- **Task description**: Stop after the line containing "in the log in page"; retype every line of the data before it exactly, starting from the first.

- **Data excerpts**:
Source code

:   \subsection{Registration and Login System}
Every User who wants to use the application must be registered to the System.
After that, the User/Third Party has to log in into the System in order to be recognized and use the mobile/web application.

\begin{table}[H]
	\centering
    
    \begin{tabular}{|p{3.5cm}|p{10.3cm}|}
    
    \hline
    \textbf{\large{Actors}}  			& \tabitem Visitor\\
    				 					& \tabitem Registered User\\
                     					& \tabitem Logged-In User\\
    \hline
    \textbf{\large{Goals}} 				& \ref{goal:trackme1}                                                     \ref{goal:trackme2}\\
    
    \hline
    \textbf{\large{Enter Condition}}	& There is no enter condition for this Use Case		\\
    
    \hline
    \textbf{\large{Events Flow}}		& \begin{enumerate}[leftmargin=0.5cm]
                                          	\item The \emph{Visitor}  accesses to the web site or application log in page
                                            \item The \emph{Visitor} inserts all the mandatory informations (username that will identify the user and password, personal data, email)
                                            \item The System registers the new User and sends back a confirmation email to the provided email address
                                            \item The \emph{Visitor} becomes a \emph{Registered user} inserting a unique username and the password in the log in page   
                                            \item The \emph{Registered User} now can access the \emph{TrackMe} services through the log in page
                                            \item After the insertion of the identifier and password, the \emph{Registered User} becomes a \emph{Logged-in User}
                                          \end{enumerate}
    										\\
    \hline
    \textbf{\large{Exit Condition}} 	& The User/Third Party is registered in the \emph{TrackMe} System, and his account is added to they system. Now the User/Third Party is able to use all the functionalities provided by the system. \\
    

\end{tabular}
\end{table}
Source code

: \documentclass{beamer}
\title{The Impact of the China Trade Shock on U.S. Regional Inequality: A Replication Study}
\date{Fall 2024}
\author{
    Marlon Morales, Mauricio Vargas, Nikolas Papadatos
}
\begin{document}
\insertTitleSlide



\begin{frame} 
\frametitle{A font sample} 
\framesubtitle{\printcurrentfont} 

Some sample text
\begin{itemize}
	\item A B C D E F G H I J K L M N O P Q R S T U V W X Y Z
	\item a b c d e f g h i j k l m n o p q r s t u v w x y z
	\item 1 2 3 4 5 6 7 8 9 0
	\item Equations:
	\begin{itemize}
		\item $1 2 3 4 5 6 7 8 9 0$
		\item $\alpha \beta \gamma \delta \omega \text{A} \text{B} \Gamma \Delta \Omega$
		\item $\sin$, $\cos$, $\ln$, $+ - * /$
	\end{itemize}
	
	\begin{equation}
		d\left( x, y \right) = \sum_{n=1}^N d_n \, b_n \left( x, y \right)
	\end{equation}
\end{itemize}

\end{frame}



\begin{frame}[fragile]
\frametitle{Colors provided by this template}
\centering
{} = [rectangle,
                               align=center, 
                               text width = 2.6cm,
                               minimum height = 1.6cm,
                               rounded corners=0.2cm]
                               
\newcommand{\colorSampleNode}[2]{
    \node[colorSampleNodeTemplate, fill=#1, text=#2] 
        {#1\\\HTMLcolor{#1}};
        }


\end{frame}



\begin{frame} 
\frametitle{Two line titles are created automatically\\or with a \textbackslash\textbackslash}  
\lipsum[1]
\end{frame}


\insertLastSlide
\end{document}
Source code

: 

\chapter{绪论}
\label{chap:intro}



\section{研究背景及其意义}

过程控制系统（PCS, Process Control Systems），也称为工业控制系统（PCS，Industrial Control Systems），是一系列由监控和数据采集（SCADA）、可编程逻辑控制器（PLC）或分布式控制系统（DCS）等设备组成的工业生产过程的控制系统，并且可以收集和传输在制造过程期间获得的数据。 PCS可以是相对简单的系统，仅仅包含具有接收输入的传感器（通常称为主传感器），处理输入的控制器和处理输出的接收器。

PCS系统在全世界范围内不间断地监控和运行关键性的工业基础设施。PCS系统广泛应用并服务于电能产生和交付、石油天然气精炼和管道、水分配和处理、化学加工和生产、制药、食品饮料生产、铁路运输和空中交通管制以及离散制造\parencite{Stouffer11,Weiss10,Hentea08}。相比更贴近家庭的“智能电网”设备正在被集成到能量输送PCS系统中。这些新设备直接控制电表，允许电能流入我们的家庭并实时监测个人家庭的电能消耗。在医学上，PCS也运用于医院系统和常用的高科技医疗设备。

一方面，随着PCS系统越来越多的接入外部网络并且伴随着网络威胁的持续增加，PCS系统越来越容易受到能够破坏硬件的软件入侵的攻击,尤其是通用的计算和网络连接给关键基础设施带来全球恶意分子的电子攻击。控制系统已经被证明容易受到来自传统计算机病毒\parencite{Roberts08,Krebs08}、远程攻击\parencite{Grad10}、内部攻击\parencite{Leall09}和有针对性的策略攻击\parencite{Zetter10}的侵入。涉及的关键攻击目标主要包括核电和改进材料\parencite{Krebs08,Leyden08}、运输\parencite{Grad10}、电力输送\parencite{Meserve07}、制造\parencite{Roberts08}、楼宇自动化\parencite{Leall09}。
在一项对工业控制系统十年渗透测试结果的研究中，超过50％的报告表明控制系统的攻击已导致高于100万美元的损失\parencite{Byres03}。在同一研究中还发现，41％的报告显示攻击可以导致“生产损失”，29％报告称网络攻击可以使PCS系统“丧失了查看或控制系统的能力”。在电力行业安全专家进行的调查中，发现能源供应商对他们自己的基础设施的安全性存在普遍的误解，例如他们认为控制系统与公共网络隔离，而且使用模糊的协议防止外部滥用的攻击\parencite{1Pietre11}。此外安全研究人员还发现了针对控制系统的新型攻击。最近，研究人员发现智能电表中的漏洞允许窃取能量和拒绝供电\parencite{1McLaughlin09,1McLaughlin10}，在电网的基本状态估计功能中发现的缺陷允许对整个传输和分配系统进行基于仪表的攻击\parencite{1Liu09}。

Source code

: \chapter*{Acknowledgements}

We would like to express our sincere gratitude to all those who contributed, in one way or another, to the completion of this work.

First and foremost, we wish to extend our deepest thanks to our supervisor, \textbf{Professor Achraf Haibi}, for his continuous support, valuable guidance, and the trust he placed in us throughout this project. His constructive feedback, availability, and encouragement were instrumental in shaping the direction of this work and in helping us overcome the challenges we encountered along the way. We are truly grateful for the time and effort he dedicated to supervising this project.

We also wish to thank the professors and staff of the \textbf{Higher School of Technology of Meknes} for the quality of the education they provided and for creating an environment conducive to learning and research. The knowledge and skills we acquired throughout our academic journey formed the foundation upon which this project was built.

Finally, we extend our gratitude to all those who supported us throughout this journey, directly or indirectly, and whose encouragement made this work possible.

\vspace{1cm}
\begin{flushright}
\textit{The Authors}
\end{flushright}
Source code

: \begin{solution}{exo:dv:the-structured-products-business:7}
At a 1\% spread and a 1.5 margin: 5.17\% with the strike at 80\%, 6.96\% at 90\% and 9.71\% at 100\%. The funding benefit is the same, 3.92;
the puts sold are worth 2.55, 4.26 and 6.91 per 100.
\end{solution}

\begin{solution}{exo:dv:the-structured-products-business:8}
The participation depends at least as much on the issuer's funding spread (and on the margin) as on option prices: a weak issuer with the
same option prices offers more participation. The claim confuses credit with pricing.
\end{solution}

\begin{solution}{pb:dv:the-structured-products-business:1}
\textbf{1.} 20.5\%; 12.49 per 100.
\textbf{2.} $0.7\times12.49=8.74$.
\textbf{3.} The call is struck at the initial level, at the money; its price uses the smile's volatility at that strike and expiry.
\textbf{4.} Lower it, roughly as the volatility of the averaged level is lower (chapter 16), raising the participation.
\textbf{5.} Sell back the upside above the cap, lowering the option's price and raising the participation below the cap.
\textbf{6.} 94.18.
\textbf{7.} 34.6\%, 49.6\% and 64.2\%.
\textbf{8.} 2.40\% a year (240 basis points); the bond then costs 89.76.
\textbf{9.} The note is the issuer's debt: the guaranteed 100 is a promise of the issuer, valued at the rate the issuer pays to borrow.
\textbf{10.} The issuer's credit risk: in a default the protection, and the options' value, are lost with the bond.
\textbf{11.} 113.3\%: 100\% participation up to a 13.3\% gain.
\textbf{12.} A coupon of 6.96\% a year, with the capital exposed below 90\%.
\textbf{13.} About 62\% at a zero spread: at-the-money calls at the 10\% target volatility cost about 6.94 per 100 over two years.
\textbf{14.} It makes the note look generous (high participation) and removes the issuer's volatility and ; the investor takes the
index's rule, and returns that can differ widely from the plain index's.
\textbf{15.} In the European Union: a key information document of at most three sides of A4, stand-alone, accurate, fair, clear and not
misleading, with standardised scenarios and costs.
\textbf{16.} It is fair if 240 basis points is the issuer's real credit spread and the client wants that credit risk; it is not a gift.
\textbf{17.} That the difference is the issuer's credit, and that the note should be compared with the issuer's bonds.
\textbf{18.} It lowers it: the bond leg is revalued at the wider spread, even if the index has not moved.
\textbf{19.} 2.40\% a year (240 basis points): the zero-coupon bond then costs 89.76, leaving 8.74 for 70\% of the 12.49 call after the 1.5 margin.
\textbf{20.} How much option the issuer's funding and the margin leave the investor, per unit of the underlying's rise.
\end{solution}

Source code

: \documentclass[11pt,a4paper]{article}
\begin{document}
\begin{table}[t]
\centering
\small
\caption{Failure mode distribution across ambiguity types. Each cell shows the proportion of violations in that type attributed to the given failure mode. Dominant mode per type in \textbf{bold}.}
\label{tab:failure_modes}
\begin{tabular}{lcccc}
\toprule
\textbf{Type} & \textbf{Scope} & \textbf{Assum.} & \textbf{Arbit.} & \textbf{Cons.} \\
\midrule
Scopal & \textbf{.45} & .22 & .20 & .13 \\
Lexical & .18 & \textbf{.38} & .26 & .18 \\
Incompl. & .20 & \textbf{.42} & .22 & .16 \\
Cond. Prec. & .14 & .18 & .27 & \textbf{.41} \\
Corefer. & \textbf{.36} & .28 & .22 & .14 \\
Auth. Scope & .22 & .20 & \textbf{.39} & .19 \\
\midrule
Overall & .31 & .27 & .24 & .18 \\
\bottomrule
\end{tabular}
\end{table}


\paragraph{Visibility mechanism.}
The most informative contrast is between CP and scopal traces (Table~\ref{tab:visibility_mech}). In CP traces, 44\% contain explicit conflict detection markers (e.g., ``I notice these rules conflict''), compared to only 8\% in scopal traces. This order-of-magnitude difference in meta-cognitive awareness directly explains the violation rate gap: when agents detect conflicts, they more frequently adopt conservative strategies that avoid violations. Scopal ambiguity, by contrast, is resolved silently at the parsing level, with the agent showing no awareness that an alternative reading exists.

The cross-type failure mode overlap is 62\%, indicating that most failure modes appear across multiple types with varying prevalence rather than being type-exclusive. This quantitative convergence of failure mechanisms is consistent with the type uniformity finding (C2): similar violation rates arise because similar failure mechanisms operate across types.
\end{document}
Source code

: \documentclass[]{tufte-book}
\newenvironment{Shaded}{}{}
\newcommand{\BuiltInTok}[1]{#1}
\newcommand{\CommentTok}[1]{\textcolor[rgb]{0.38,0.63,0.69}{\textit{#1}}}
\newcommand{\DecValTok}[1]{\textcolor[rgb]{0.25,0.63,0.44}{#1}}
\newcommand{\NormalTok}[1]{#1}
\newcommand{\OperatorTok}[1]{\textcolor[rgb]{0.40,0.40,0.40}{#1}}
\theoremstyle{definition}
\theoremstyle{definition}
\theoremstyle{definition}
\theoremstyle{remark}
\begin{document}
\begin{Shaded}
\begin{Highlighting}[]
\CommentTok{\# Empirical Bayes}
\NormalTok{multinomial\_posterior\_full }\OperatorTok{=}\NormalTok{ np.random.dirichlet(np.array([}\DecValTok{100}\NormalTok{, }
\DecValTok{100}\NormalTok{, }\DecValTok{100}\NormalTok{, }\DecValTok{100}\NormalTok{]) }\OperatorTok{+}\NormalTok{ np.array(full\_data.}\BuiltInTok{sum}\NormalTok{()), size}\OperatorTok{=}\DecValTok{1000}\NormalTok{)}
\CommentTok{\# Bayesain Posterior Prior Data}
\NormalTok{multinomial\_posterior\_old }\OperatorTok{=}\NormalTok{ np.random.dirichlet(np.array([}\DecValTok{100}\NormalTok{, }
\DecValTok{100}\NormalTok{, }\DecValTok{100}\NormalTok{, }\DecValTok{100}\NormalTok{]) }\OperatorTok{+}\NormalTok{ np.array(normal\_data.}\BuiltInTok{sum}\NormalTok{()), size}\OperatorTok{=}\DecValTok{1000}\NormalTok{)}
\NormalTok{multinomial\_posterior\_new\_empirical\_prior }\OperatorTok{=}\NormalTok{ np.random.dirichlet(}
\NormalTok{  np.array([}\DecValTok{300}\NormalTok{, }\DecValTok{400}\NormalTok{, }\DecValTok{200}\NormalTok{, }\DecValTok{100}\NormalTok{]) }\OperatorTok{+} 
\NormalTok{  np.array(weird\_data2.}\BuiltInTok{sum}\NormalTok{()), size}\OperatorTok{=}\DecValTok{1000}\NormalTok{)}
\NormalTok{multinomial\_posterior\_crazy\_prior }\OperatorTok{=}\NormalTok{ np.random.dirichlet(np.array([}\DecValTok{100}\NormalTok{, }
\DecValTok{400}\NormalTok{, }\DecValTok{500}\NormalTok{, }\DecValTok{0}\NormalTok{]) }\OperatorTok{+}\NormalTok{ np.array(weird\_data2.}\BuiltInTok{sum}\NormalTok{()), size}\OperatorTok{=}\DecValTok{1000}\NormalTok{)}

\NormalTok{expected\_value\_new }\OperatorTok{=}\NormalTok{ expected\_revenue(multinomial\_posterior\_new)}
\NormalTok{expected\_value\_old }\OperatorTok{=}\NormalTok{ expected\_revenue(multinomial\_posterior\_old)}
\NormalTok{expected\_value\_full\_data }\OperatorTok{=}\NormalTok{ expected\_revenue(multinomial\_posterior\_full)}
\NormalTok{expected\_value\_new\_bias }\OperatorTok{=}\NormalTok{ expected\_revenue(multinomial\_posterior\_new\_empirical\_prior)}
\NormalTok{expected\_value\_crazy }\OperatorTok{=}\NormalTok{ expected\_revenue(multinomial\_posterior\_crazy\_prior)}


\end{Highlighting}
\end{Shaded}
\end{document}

- **Answer space**:
Source code

:   \subsection{Registration and Login System}
Every User who wants to use the application must be registered to the System.
After that, the User/Third Party has to log in into the System in order to be recognized and use the mobile/web application.

\begin{table}[H]
	\centering
    
    \begin{tabular}{|p{3.5cm}|p{10.3cm}|}
    
    \hline
    \textbf{\large{Actors}}  			& \tabitem Visitor\\
    				 					& \tabitem Registered User\\
                     					& \tabitem Logged-In User\\
    \hline
    \textbf{\large{Goals}} 				& \ref{goal:trackme1}                                                     \ref{goal:trackme2}\\
    
    \hline
    \textbf{\large{Enter Condition}}	& There is no enter condition for this Use Case		\\
    
    \hline
    \textbf{\large{Events Flow}}		& \begin{enumerate}[leftmargin=0.5cm]
                                          	\item The \emph{Visitor}  accesses to the web site or application log in page
                                            \item The \emph{Visitor} inserts all the mandatory informations (username that will identify the user and password, personal data, email)
                                            \item The System registers the new User and sends back a confirmation email to the provided email address
                                            \item The \emph{Visitor} becomes a \emph{Registered user} inserting a unique username and the password in the log in page   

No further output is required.